Palestinian author and public speaker based in the United States

Laila El-Haddad (ليلى الحداد) is a Palestinian author and public speaker based in the United States. She lectures on Gaza, the intersection of food and politics, and contemporary Islam. She is also a policy advisor with Al-Shabaka: the Palestinian Policy Network.

She is the author of Gaza Mom: Palestine, Politics, Parenting, and Everything In Between (Gaza Mama: Politics and Parenting in Palestine), co-author of The Gaza Kitchen: A Palestinian Culinary Journey and co-editor of Gaza Unsilenced.

==Personal life and background==

El-Haddad was born in Kuwait and raised primarily in Saudi Arabia, where her parents worked, and she spent her summers in Gaza.

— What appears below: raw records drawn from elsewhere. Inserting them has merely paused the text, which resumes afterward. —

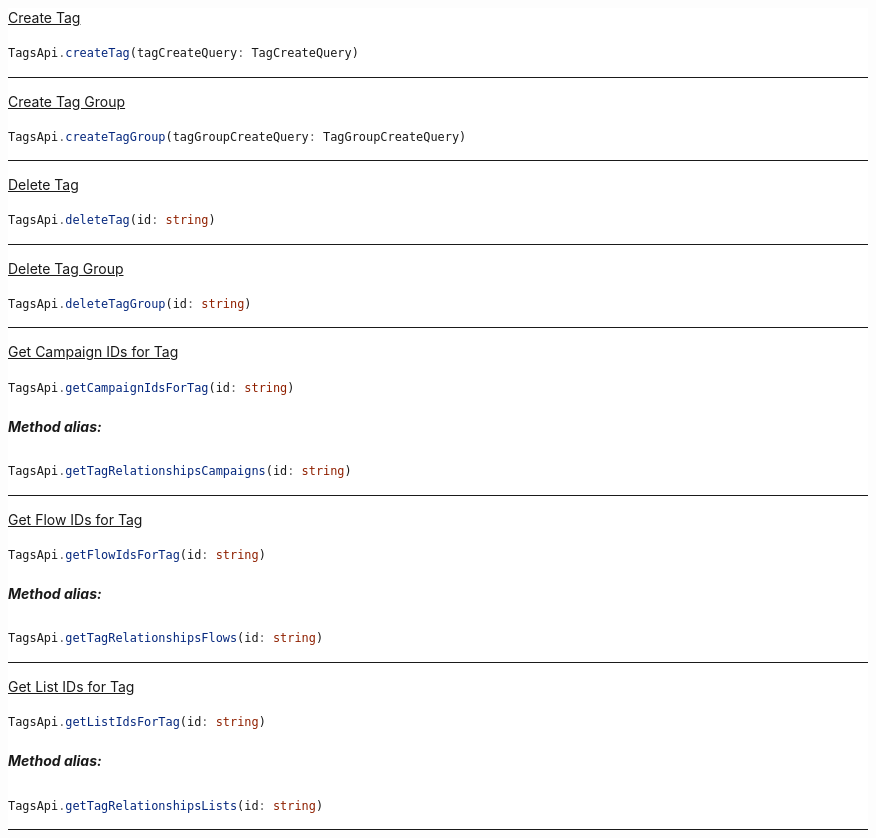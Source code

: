 [Create Tag](https://developers.klaviyo.com/en/v2025-07-15/reference/create_tag)

```typescript
TagsApi.createTag(tagCreateQuery: TagCreateQuery)
```
_______________________________

[Create Tag Group](https://developers.klaviyo.com/en/v2025-07-15/reference/create_tag_group)

```typescript
TagsApi.createTagGroup(tagGroupCreateQuery: TagGroupCreateQuery)
```
_______________________________

[Delete Tag](https://developers.klaviyo.com/en/v2025-07-15/reference/delete_tag)

```typescript
TagsApi.deleteTag(id: string)
```
_______________________________

[Delete Tag Group](https://developers.klaviyo.com/en/v2025-07-15/reference/delete_tag_group)

```typescript
TagsApi.deleteTagGroup(id: string)
```
_______________________________

[Get Campaign IDs for Tag](https://developers.klaviyo.com/en/v2025-07-15/reference/get_campaign_ids_for_tag)

```typescript
TagsApi.getCampaignIdsForTag(id: string)
```
##### Method alias:
```typescript
TagsApi.getTagRelationshipsCampaigns(id: string)
```
_______________________________

[Get Flow IDs for Tag](https://developers.klaviyo.com/en/v2025-07-15/reference/get_flow_ids_for_tag)

```typescript
TagsApi.getFlowIdsForTag(id: string)
```
##### Method alias:
```typescript
TagsApi.getTagRelationshipsFlows(id: string)
```
_______________________________

[Get List IDs for Tag](https://developers.klaviyo.com/en/v2025-07-15/reference/get_list_ids_for_tag)

```typescript
TagsApi.getListIdsForTag(id: string)
```
##### Method alias:
```typescript
TagsApi.getTagRelationshipsLists(id: string)
```
_______________________________
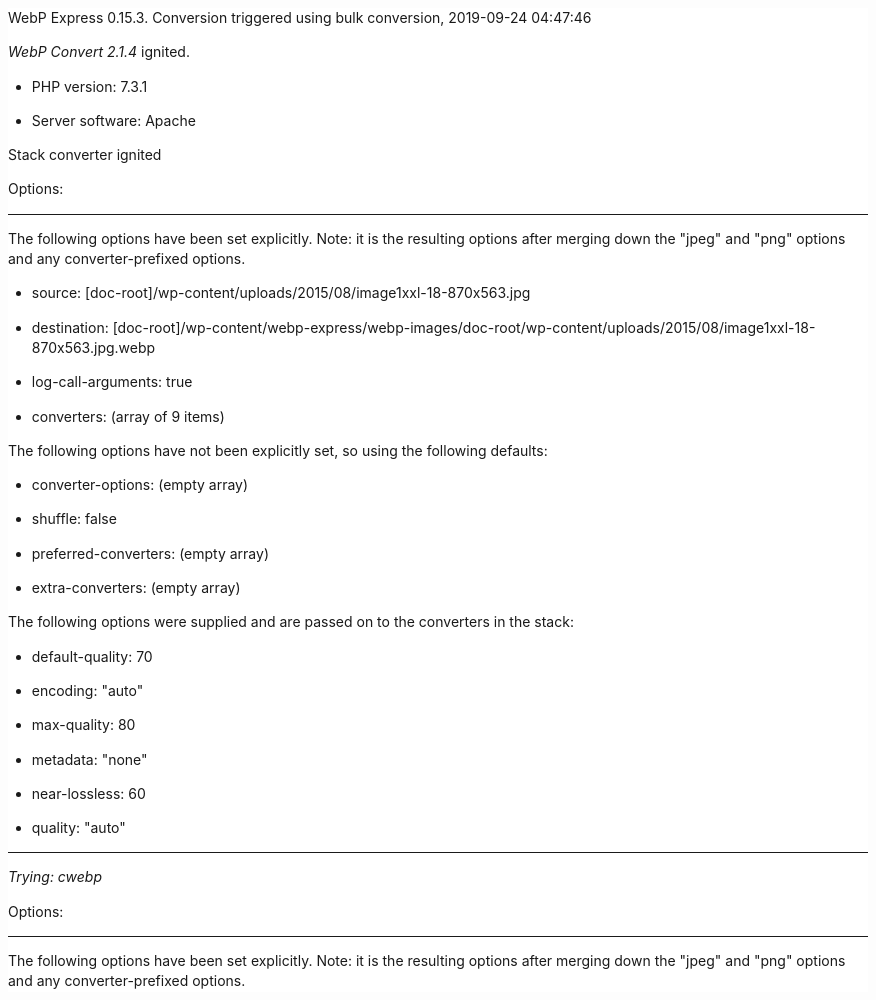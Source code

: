 WebP Express 0.15.3. Conversion triggered using bulk conversion, 2019-09-24 04:47:46


*WebP Convert 2.1.4*  ignited.

- PHP version: 7.3.1

- Server software: Apache


Stack converter ignited


Options:

------------

The following options have been set explicitly. Note: it is the resulting options after merging down the "jpeg" and "png" options and any converter-prefixed options.

- source: [doc-root]/wp-content/uploads/2015/08/image1xxl-18-870x563.jpg

- destination: [doc-root]/wp-content/webp-express/webp-images/doc-root/wp-content/uploads/2015/08/image1xxl-18-870x563.jpg.webp

- log-call-arguments: true

- converters: (array of 9 items)


The following options have not been explicitly set, so using the following defaults:

- converter-options: (empty array)

- shuffle: false

- preferred-converters: (empty array)

- extra-converters: (empty array)


The following options were supplied and are passed on to the converters in the stack:

- default-quality: 70

- encoding: "auto"

- max-quality: 80

- metadata: "none"

- near-lossless: 60

- quality: "auto"

------------



*Trying: cwebp* 


Options:

------------

The following options have been set explicitly. Note: it is the resulting options after merging down the "jpeg" and "png" options and any converter-prefixed options.
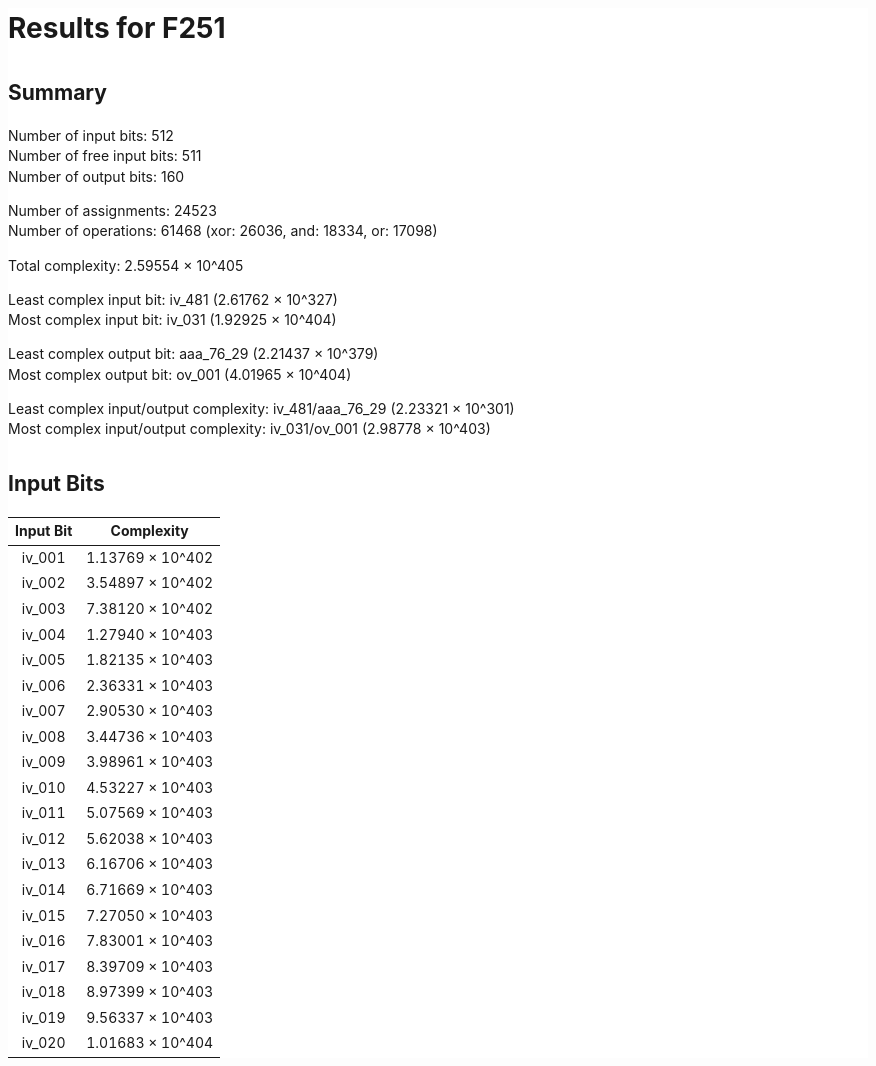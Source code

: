 # Results for F251

## Summary

Number of input bits: 512  
Number of free input bits: 511  
Number of output bits: 160

Number of assignments: 24523  
Number of operations: 61468
(xor: 26036,
and: 18334,
or: 17098)

Total complexity: 2.59554 × 10^405

Least complex input bit: iv_481 (2.61762 × 10^327)  
Most complex input bit: iv_031 (1.92925 × 10^404)

Least complex output bit: aaa_76_29 (2.21437 × 10^379)  
Most complex output bit: ov_001 (4.01965 × 10^404)

Least complex input/output complexity: iv_481/aaa_76_29 (2.23321 × 10^301)  
Most complex input/output complexity: iv_031/ov_001 (2.98778 × 10^403)

## Input Bits

| Input Bit | Complexity |
|:---------:|:----------:|
| iv_001 | 1.13769 × 10^402 |
| iv_002 | 3.54897 × 10^402 |
| iv_003 | 7.38120 × 10^402 |
| iv_004 | 1.27940 × 10^403 |
| iv_005 | 1.82135 × 10^403 |
| iv_006 | 2.36331 × 10^403 |
| iv_007 | 2.90530 × 10^403 |
| iv_008 | 3.44736 × 10^403 |
| iv_009 | 3.98961 × 10^403 |
| iv_010 | 4.53227 × 10^403 |
| iv_011 | 5.07569 × 10^403 |
| iv_012 | 5.62038 × 10^403 |
| iv_013 | 6.16706 × 10^403 |
| iv_014 | 6.71669 × 10^403 |
| iv_015 | 7.27050 × 10^403 |
| iv_016 | 7.83001 × 10^403 |
| iv_017 | 8.39709 × 10^403 |
| iv_018 | 8.97399 × 10^403 |
| iv_019 | 9.56337 × 10^403 |
| iv_020 | 1.01683 × 10^404 |
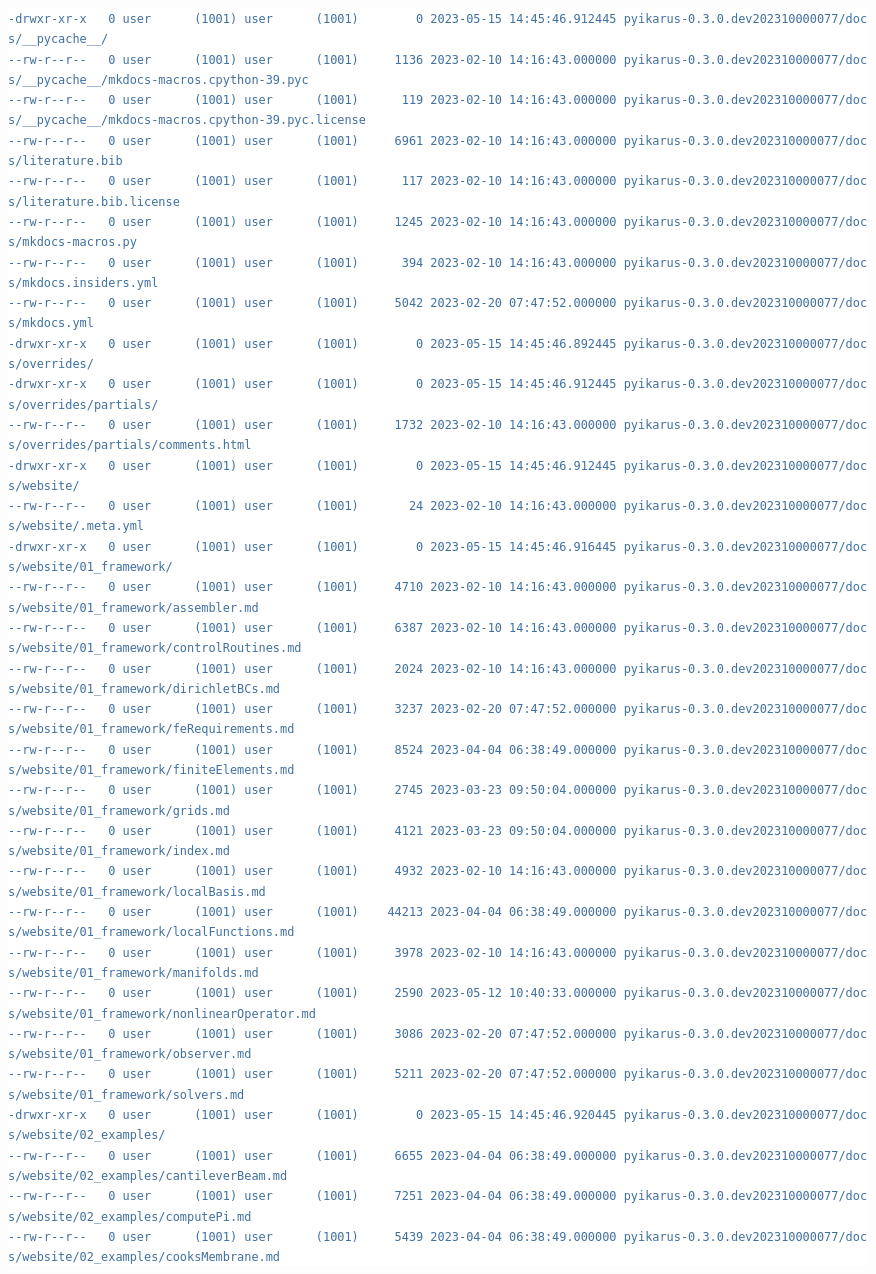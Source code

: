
 ```diff
-drwxr-xr-x   0 user      (1001) user      (1001)        0 2023-05-15 14:45:46.912445 pyikarus-0.3.0.dev202310000077/docs/__pycache__/
--rw-r--r--   0 user      (1001) user      (1001)     1136 2023-02-10 14:16:43.000000 pyikarus-0.3.0.dev202310000077/docs/__pycache__/mkdocs-macros.cpython-39.pyc
--rw-r--r--   0 user      (1001) user      (1001)      119 2023-02-10 14:16:43.000000 pyikarus-0.3.0.dev202310000077/docs/__pycache__/mkdocs-macros.cpython-39.pyc.license
--rw-r--r--   0 user      (1001) user      (1001)     6961 2023-02-10 14:16:43.000000 pyikarus-0.3.0.dev202310000077/docs/literature.bib
--rw-r--r--   0 user      (1001) user      (1001)      117 2023-02-10 14:16:43.000000 pyikarus-0.3.0.dev202310000077/docs/literature.bib.license
--rw-r--r--   0 user      (1001) user      (1001)     1245 2023-02-10 14:16:43.000000 pyikarus-0.3.0.dev202310000077/docs/mkdocs-macros.py
--rw-r--r--   0 user      (1001) user      (1001)      394 2023-02-10 14:16:43.000000 pyikarus-0.3.0.dev202310000077/docs/mkdocs.insiders.yml
--rw-r--r--   0 user      (1001) user      (1001)     5042 2023-02-20 07:47:52.000000 pyikarus-0.3.0.dev202310000077/docs/mkdocs.yml
-drwxr-xr-x   0 user      (1001) user      (1001)        0 2023-05-15 14:45:46.892445 pyikarus-0.3.0.dev202310000077/docs/overrides/
-drwxr-xr-x   0 user      (1001) user      (1001)        0 2023-05-15 14:45:46.912445 pyikarus-0.3.0.dev202310000077/docs/overrides/partials/
--rw-r--r--   0 user      (1001) user      (1001)     1732 2023-02-10 14:16:43.000000 pyikarus-0.3.0.dev202310000077/docs/overrides/partials/comments.html
-drwxr-xr-x   0 user      (1001) user      (1001)        0 2023-05-15 14:45:46.912445 pyikarus-0.3.0.dev202310000077/docs/website/
--rw-r--r--   0 user      (1001) user      (1001)       24 2023-02-10 14:16:43.000000 pyikarus-0.3.0.dev202310000077/docs/website/.meta.yml
-drwxr-xr-x   0 user      (1001) user      (1001)        0 2023-05-15 14:45:46.916445 pyikarus-0.3.0.dev202310000077/docs/website/01_framework/
--rw-r--r--   0 user      (1001) user      (1001)     4710 2023-02-10 14:16:43.000000 pyikarus-0.3.0.dev202310000077/docs/website/01_framework/assembler.md
--rw-r--r--   0 user      (1001) user      (1001)     6387 2023-02-10 14:16:43.000000 pyikarus-0.3.0.dev202310000077/docs/website/01_framework/controlRoutines.md
--rw-r--r--   0 user      (1001) user      (1001)     2024 2023-02-10 14:16:43.000000 pyikarus-0.3.0.dev202310000077/docs/website/01_framework/dirichletBCs.md
--rw-r--r--   0 user      (1001) user      (1001)     3237 2023-02-20 07:47:52.000000 pyikarus-0.3.0.dev202310000077/docs/website/01_framework/feRequirements.md
--rw-r--r--   0 user      (1001) user      (1001)     8524 2023-04-04 06:38:49.000000 pyikarus-0.3.0.dev202310000077/docs/website/01_framework/finiteElements.md
--rw-r--r--   0 user      (1001) user      (1001)     2745 2023-03-23 09:50:04.000000 pyikarus-0.3.0.dev202310000077/docs/website/01_framework/grids.md
--rw-r--r--   0 user      (1001) user      (1001)     4121 2023-03-23 09:50:04.000000 pyikarus-0.3.0.dev202310000077/docs/website/01_framework/index.md
--rw-r--r--   0 user      (1001) user      (1001)     4932 2023-02-10 14:16:43.000000 pyikarus-0.3.0.dev202310000077/docs/website/01_framework/localBasis.md
--rw-r--r--   0 user      (1001) user      (1001)    44213 2023-04-04 06:38:49.000000 pyikarus-0.3.0.dev202310000077/docs/website/01_framework/localFunctions.md
--rw-r--r--   0 user      (1001) user      (1001)     3978 2023-02-10 14:16:43.000000 pyikarus-0.3.0.dev202310000077/docs/website/01_framework/manifolds.md
--rw-r--r--   0 user      (1001) user      (1001)     2590 2023-05-12 10:40:33.000000 pyikarus-0.3.0.dev202310000077/docs/website/01_framework/nonlinearOperator.md
--rw-r--r--   0 user      (1001) user      (1001)     3086 2023-02-20 07:47:52.000000 pyikarus-0.3.0.dev202310000077/docs/website/01_framework/observer.md
--rw-r--r--   0 user      (1001) user      (1001)     5211 2023-02-20 07:47:52.000000 pyikarus-0.3.0.dev202310000077/docs/website/01_framework/solvers.md
-drwxr-xr-x   0 user      (1001) user      (1001)        0 2023-05-15 14:45:46.920445 pyikarus-0.3.0.dev202310000077/docs/website/02_examples/
--rw-r--r--   0 user      (1001) user      (1001)     6655 2023-04-04 06:38:49.000000 pyikarus-0.3.0.dev202310000077/docs/website/02_examples/cantileverBeam.md
--rw-r--r--   0 user      (1001) user      (1001)     7251 2023-04-04 06:38:49.000000 pyikarus-0.3.0.dev202310000077/docs/website/02_examples/computePi.md
--rw-r--r--   0 user      (1001) user      (1001)     5439 2023-04-04 06:38:49.000000 pyikarus-0.3.0.dev202310000077/docs/website/02_examples/cooksMembrane.md
```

She traveled to the United States to attend Duke University, and then went on to receive her MPP from Harvard's Kennedy School of Government, where she was awarded the Clinton Scholarship for Palestinian graduate students. She moved to Gaza to work as a journalist while her husband remained in the US. The experience of constantly waiting, whether for documentation or for borders to open, informs her take on the issues that Palestinians face today.

==Life and career==

From 2003 to 2007, El-Haddad was the Gaza correspondent for the al-Jazeera English website. She covered the Gaza Disengagement in 2005 and Palestinian parliamentary elections in 2006. El-Haddad co-directed Tourist With A Typewriter Production Company's film Tunnel Trade.

She previously authored a blog called Raising Yousuf: Diary of a Mother Under Occupation also known as Gaza Mom . The website won the Brass Crescent Award for "best Mideast blog", was nominated as best Mideast blog in the 2007 Bloggies Award, was selected as Blog of the Day by www.BlogAwards.com, and was chosen as a Blog of Note by www.Blogspot.com.

In 2010, she compiled choice blog entries and other writing into a book, Gaza Mom: Palestine, Politics, Parenting, and Everything In Between.

She has been published in The Economist, The Guardian, The Washington Post, The International Herald Tribune, The Baltimore Sun, New Statesman, Le Monde diplomatique, and Saveur, and she has been a guest on al Jazeera, NPR stations, CNN, and the BBC.

In 2025, her essay "A Cuisine Under Siege" published in Saveur won a James Beard Award in the Personal Essay with Recipes category.

==Writing==

El-Haddad has published two books. Gaza Mom: Palestine, Politics, Parenting, and Everything In Between, published in 2010, is a compilation of El-Haddad's blogs and other writing about her daily life as she covers the story of Gaza while living it and trying to explain it to her children. In 2013, she co-authored The Gaza Kitchen: A Palestinian Culinary Journey with Maggie Schmitt; this cookbook of recipes from across the Gaza Strip both explores the food heritage of the region and tells the stories of Gazan women and men to portray the reality of Palestinian life from a personal perspective.